Manufacturing & Process Development
- Kevin Roelofs, Associate Director, Strain Process Development for Novome Biotechnologies discussed their journey to improving lyophilization survival in Roelofs opened by explaining the importance of reducing water activity in bacterial cultures for their preservation, contrasting the respective merits of freezing and lyophilisation. Lyophilisation was chosen for Novome Biotechnologies’ live biotherapeutic product for benefits of improved formulation, improved patient experience and preferable storage conditions. However, their initial lyophilisation efforts resulted in low viability. Variable viability testing found differing survivability between supposedly identical strains. An essential gene, pap2, for B. vulgatus lyophilization survival was identified and genetic methods were applied to improve survival outcomes of their strains. Roelofs closed by describing how Novome Biotechnologies plans to use pap2 repaired strains for their process scale-up – their lab-scale model predicts improved performance in 50L manufacturing.
- Biose’s Claire Derlot, Ph.D., head of programs described the CMC challenges behind developing live biotherapeutic products.
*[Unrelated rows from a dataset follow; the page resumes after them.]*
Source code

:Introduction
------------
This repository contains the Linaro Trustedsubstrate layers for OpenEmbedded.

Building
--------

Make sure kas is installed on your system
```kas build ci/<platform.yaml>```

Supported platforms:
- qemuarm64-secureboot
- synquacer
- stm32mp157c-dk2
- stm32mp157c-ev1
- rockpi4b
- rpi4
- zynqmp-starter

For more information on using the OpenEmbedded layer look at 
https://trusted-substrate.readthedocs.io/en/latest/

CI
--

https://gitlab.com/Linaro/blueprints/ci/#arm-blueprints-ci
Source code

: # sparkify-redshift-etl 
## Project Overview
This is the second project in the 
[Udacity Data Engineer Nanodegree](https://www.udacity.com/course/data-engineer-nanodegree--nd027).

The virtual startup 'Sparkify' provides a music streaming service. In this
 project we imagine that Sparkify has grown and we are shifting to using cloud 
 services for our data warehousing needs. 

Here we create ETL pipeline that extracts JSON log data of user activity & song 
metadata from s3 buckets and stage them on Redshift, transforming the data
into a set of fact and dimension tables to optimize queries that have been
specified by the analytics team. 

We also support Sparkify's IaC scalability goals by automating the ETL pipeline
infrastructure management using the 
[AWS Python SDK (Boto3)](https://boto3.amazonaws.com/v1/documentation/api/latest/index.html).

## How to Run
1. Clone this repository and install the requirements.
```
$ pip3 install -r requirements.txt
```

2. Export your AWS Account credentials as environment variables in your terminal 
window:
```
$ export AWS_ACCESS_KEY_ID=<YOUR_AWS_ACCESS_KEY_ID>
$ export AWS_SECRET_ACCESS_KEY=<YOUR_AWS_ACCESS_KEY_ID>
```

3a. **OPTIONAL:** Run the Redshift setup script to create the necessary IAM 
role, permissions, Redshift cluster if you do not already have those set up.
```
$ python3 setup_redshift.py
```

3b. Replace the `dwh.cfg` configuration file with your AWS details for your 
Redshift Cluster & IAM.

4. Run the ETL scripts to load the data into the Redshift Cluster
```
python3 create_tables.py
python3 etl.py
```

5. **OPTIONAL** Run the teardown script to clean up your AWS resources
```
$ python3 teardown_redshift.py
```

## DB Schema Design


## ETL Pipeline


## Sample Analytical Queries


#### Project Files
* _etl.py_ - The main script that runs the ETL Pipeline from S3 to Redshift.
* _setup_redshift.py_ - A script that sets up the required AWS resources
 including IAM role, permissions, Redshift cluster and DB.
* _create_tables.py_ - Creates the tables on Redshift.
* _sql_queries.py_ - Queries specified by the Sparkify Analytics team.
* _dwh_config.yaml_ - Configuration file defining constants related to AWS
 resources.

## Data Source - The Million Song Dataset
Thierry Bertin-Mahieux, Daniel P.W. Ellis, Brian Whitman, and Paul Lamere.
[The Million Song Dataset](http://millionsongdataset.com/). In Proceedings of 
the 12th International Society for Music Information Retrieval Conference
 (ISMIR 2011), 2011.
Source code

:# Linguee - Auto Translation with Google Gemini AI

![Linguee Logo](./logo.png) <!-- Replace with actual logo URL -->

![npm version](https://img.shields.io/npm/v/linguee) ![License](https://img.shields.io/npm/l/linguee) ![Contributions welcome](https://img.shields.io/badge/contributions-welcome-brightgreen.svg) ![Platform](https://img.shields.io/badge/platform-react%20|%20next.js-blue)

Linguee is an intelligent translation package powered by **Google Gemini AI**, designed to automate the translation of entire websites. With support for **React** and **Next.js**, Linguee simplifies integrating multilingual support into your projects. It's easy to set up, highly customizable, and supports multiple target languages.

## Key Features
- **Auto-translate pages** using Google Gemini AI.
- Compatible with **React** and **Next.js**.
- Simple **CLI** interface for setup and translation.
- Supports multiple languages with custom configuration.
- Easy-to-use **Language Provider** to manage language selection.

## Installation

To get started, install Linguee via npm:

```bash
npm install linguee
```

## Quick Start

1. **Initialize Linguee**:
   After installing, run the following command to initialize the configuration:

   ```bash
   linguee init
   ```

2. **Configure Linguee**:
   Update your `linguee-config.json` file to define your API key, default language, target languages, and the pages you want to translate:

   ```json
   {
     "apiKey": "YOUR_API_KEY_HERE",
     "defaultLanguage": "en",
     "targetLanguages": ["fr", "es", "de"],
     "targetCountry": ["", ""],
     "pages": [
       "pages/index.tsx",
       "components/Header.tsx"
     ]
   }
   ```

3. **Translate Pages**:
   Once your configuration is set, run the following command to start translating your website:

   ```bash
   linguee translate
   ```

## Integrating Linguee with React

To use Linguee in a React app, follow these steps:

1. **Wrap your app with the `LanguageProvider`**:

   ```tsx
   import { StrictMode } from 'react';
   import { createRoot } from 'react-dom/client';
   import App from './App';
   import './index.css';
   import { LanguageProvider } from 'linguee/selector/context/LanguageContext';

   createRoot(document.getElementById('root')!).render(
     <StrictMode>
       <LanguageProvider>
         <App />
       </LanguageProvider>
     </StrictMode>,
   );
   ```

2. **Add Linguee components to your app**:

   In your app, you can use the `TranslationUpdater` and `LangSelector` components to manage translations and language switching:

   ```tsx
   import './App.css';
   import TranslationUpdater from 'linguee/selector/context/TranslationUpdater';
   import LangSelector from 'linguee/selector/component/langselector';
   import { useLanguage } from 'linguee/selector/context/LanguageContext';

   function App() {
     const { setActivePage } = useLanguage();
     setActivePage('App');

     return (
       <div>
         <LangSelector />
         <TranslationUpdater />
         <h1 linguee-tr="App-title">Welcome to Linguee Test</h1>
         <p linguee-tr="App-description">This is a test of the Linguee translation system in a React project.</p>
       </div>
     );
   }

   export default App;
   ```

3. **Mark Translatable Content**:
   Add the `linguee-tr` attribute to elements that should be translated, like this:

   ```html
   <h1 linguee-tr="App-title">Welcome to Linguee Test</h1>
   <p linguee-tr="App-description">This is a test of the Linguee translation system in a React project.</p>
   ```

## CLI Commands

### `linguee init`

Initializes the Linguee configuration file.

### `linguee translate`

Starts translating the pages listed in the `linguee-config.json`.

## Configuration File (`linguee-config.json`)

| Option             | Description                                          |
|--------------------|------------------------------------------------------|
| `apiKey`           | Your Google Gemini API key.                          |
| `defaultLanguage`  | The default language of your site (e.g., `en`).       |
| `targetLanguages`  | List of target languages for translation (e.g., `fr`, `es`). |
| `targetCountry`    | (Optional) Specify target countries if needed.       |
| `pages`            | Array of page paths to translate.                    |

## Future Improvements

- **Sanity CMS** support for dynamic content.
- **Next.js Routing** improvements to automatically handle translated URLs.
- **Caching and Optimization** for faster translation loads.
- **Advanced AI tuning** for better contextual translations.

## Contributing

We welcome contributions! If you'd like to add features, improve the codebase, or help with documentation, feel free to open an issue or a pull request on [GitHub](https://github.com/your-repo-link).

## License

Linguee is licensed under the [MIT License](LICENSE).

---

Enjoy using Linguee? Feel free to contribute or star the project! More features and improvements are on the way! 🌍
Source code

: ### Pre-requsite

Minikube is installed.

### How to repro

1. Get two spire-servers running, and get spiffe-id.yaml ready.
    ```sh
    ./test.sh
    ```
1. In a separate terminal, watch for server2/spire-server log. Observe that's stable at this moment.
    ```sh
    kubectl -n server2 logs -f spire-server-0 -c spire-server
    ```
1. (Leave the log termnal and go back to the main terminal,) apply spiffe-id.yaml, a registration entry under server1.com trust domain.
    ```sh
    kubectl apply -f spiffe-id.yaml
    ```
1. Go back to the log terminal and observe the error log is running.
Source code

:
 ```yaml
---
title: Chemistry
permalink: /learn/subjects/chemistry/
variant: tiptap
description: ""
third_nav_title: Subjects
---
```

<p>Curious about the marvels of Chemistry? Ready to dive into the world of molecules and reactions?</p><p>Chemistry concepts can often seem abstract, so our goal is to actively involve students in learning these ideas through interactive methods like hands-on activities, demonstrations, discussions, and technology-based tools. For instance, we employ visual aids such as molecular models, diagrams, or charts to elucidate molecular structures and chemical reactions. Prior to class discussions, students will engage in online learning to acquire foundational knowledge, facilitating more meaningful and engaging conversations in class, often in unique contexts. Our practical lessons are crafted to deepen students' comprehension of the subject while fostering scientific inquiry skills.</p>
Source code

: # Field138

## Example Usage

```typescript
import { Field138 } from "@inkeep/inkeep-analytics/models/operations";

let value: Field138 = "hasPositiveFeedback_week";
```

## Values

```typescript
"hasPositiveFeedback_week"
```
Derlot underlined Biose’s continued investment in its manufacturing capabilities, with over 80M EUR invested by 2024. Biose’s range of expertise was showcased across the entirety of the LBP development pipeline, beginning with WGS data analysis for strain identification all the way to commercial manufacturing. Derlot specifically underlined Biose’s encapsulation research including its delayed release evaluation and gastro-resistance evaluation. The presentation finished by providing an overview of Biose’s capabilities and know-how. Biose can characterize, scale-up and manufacture a variety of different strains, work with all types of bacteria (Aerobic, Anaerobic, GMO, Non-GMO, spore-forming), and can deliver bacterial products in a variety of forms (capsules, tablets, sachets, creams and oils) – all at a GMP level.
Conclusion
The 8th Microbiome Movement: Drug Development was an engaging conference, which Biose Industrie were thrilled to support and participate in. Biose look forward to the next event to continue sharing our expertise with the field.